ASSIGNMENT »
The answer is the set of lines that include "build", copied from the data below.

Saved data entries:
_ _ _ _

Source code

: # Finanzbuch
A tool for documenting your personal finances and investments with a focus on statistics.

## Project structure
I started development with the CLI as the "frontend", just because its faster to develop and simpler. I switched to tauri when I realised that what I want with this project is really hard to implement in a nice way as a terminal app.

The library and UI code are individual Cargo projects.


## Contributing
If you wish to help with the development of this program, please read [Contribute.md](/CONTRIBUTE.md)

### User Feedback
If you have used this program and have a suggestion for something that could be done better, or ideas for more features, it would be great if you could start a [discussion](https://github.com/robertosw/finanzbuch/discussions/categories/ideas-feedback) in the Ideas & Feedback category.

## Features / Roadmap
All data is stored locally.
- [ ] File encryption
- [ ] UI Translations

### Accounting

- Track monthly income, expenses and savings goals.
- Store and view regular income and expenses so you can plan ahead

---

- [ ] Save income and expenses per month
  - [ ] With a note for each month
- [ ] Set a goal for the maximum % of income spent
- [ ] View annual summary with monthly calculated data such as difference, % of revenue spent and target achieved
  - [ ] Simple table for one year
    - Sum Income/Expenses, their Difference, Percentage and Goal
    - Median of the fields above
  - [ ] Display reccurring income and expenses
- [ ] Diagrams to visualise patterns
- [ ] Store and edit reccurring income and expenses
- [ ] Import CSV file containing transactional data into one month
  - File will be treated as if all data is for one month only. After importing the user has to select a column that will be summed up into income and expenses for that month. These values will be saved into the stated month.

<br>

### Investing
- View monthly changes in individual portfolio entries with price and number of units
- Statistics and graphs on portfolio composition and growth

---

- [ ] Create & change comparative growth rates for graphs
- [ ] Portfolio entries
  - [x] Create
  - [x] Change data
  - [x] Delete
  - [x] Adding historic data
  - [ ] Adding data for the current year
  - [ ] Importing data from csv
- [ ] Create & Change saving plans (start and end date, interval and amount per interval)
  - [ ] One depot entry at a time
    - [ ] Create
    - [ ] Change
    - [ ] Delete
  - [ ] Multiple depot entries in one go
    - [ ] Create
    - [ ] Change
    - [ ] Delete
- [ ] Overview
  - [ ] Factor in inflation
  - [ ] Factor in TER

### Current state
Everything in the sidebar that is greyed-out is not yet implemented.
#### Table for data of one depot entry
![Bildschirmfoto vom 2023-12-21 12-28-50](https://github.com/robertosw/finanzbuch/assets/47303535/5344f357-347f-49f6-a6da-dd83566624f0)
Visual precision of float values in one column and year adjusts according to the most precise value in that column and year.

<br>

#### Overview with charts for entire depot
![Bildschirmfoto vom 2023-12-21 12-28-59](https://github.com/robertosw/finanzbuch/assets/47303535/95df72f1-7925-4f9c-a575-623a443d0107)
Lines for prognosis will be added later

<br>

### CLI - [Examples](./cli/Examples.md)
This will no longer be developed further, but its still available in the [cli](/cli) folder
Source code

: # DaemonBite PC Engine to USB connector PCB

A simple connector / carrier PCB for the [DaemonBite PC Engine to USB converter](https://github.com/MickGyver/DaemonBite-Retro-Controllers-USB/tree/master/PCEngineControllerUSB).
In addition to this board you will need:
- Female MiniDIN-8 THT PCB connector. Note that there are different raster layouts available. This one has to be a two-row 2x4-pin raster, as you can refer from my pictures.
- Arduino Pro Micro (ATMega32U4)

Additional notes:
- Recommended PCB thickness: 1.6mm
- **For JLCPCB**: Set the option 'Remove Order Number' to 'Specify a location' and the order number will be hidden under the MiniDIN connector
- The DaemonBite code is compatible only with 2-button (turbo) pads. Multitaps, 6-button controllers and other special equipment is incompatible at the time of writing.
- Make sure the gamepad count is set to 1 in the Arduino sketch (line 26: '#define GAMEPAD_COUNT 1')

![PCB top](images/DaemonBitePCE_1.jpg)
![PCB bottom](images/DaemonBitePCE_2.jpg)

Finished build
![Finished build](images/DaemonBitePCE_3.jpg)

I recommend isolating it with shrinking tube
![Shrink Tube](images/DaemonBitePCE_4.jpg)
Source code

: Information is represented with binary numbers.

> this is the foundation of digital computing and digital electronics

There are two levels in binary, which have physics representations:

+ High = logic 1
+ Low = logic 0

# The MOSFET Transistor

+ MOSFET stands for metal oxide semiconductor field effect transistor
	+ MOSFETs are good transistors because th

_ _ _ _

SOLUTION BELOW »
Finished build
![Finished build](images/DaemonBitePCE_3.jpg)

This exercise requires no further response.